*** Opening LISTED RECORDS ***

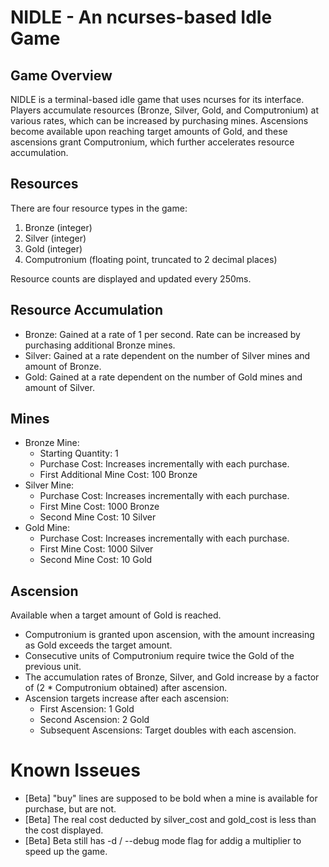 # NIDLE - An ncurses-based Idle Game

## Game Overview
NIDLE is a terminal-based idle game that uses ncurses for its interface. Players accumulate resources (Bronze, Silver, Gold, and Computronium) at various rates, which can be increased by purchasing mines. Ascensions become available upon reaching target amounts of Gold, and these ascensions grant Computronium, which further accelerates resource accumulation.

## Resources
There are four resource types in the game:

1. Bronze (integer)
2. Silver (integer)
3. Gold (integer)
4. Computronium (floating point, truncated to 2 decimal places)

Resource counts are displayed and updated every 250ms.

## Resource Accumulation
- Bronze: Gained at a rate of 1 per second. Rate can be increased by purchasing additional Bronze mines.
- Silver: Gained at a rate dependent on the number of Silver mines and amount of Bronze.
- Gold: Gained at a rate dependent on the number of Gold mines and amount of Silver.

## Mines
- Bronze Mine:
  - Starting Quantity: 1
  - Purchase Cost: Increases incrementally with each purchase.
  - First Additional Mine Cost: 100 Bronze
- Silver Mine:
  - Purchase Cost: Increases incrementally with each purchase.
  - First Mine Cost: 1000 Bronze
  - Second Mine Cost: 10 Silver
- Gold Mine:
  - Purchase Cost: Increases incrementally with each purchase.
  - First Mine Cost: 1000 Silver
  - Second Mine Cost: 10 Gold

## Ascension
Available when a target amount of Gold is reached.
- Computronium is granted upon ascension, with the amount increasing as Gold exceeds the target amount.
- Consecutive units of Computronium require twice the Gold of the previous unit.
- The accumulation rates of Bronze, Silver, and Gold increase by a factor of (2 * Computronium obtained) after ascension.
- Ascension targets increase after each ascension:
  - First Ascension: 1 Gold
  - Second Ascension: 2 Gold
  - Subsequent Ascensions: Target doubles with each ascension.

# Known Isseues
- [Beta] "buy" lines are supposed to be bold when a mine is available for purchase, but are not.
- [Beta] The real cost deducted by silver_cost and gold_cost is less than the cost displayed.
- [Beta] Beta still has -d / --debug mode flag for addig a multiplier to speed up the game.
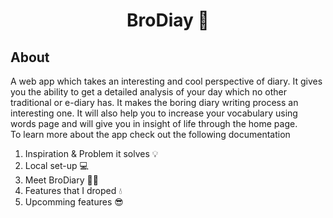 <h1 align='center'> BroDiay 📖 </h1>

## About 
A web app which takes an interesting and cool perspective of diary. It gives you the ability to get a detailed analysis of your day which no other traditional or e-diary has. It makes the boring diary writing process an interesting one. It will also help you to increase your vocabulary using words page and will give you in insight of life through the home page. <br>
To learn more about the app check out the following documentation <br>
<ol>
  <li>Inspiration & Problem it solves 💡</li>
  <li>Local set-up 💻</li>
  <li>Meet BroDiary 🤝🏻</li>
  <li>Features that I droped 💧</li>
  <li>Upcomming features 😎</li>
</ol>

*** Closing LISTED RECORDS ***

Set down exactly the lines of the data above, beginning with the line that has "## Resources" and ending with the line that has "# Known Isseues", and no others.

## Resources
There are four resource types in the game:

1. Bronze (integer)
2. Silver (integer)
3. Gold (integer)
4. Computronium (floating point, truncated to 2 decimal places)

Resource counts are displayed and updated every 250ms.

## Resource Accumulation
- Bronze: Gained at a rate of 1 per second. Rate can be increased by purchasing additional Bronze mines.
- Silver: Gained at a rate dependent on the number of Silver mines and amount of Bronze.
- Gold: Gained at a rate dependent on the number of Gold mines and amount of Silver.

## Mines
- Bronze Mine:
  - Starting Quantity: 1
  - Purchase Cost: Increases incrementally with each purchase.
  - First Additional Mine Cost: 100 Bronze
- Silver Mine:
  - Purchase Cost: Increases incrementally with each purchase.
  - First Mine Cost: 1000 Bronze
  - Second Mine Cost: 10 Silver
- Gold Mine:
  - Purchase Cost: Increases incrementally with each purchase.
  - First Mine Cost: 1000 Silver
  - Second Mine Cost: 10 Gold

## Ascension
Available when a target amount of Gold is reached.
- Computronium is granted upon ascension, with the amount increasing as Gold exceeds the target amount.
- Consecutive units of Computronium require twice the Gold of the previous unit.
- The accumulation rates of Bronze, Silver, and Gold increase by a factor of (2 * Computronium obtained) after ascension.
- Ascension targets increase after each ascension:
  - First Ascension: 1 Gold
  - Second Ascension: 2 Gold
  - Subsequent Ascensions: Target doubles with each ascension.

# Known Isseues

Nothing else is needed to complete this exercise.